__Records shown__:
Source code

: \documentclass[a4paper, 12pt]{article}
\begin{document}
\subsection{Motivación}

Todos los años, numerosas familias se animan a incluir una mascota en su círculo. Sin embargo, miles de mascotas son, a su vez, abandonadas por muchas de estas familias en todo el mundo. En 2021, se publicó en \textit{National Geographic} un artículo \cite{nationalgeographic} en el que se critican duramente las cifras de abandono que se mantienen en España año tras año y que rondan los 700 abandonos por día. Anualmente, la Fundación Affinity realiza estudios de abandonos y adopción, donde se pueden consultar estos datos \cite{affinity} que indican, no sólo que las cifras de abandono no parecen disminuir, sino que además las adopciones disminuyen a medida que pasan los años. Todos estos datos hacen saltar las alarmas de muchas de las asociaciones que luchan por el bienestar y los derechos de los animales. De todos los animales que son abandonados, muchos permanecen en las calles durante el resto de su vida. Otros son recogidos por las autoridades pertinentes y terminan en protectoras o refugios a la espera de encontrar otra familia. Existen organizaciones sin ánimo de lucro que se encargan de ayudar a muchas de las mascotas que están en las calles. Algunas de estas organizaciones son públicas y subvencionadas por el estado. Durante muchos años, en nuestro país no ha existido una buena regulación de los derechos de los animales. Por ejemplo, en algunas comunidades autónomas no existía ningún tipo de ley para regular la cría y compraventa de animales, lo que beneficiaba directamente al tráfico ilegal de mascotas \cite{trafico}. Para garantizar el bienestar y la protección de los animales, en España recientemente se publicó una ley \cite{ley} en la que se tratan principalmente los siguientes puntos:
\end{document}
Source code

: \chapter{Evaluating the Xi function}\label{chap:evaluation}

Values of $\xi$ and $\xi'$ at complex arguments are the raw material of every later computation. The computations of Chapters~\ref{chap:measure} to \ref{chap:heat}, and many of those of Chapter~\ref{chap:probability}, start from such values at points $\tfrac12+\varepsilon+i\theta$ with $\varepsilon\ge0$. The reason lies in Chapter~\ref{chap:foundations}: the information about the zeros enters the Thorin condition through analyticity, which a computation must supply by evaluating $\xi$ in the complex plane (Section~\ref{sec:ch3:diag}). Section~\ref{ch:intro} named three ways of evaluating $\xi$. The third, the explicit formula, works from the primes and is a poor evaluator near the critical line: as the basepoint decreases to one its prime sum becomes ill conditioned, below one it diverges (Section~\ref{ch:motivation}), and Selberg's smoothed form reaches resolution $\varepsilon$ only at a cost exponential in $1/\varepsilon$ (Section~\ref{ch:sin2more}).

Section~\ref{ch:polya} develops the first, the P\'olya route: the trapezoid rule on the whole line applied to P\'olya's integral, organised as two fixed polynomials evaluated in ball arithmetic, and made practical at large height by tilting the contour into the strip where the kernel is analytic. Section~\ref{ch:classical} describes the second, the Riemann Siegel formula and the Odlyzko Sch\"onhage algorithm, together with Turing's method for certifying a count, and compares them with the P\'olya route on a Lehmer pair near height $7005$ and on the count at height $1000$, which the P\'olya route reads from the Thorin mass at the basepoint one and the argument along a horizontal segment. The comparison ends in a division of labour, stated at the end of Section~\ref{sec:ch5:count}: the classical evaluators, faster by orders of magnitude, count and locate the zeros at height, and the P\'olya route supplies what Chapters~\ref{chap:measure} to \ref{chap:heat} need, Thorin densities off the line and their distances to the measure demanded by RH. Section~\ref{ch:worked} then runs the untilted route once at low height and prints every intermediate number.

__Task goal__: Where a line in the material contains "measure", copy that line.

__Written answer__:
Values of $\xi$ and $\xi'$ at complex arguments are the raw material of every later computation. The computations of Chapters~\ref{chap:measure} to \ref{chap:heat}, and many of those of Chapter~\ref{chap:probability}, start from such values at points $\tfrac12+\varepsilon+i\theta$ with $\varepsilon\ge0$. The reason lies in Chapter~\ref{chap:foundations}: the information about the zeros enters the Thorin condition through analyticity, which a computation must supply by evaluating $\xi$ in the complex plane (Section~\ref{sec:ch3:diag}). Section~\ref{ch:intro} named three ways of evaluating $\xi$. The third, the explicit formula, works from the primes and is a poor evaluator near the critical line: as the basepoint decreases to one its prime sum becomes ill conditioned, below one it diverges (Section~\ref{ch:motivation}), and Selberg's smoothed form reaches resolution $\varepsilon$ only at a cost exponential in $1/\varepsilon$ (Section~\ref{ch:sin2more}).
Section~\ref{ch:polya} develops the first, the P\'olya route: the trapezoid rule on the whole line applied to P\'olya's integral, organised as two fixed polynomials evaluated in ball arithmetic, and made practical at large height by tilting the contour into the strip where the kernel is analytic. Section~\ref{ch:classical} describes the second, the Riemann Siegel formula and the Odlyzko Sch\"onhage algorithm, together with Turing's method for certifying a count, and compares them with the P\'olya route on a Lehmer pair near height $7005$ and on the count at height $1000$, which the P\'olya route reads from the Thorin mass at the basepoint one and the argument along a horizontal segment. The comparison ends in a division of labour, stated at the end of Section~\ref{sec:ch5:count}: the classical evaluators, faster by orders of magnitude, count and locate the zeros at height, and the P\'olya route supplies what Chapters~\ref{chap:measure} to \ref{chap:heat} need, Thorin densities off the line and their distances to the measure demanded by RH. Section~\ref{ch:worked} then runs the untilted route once at low height and prints every intermediate number.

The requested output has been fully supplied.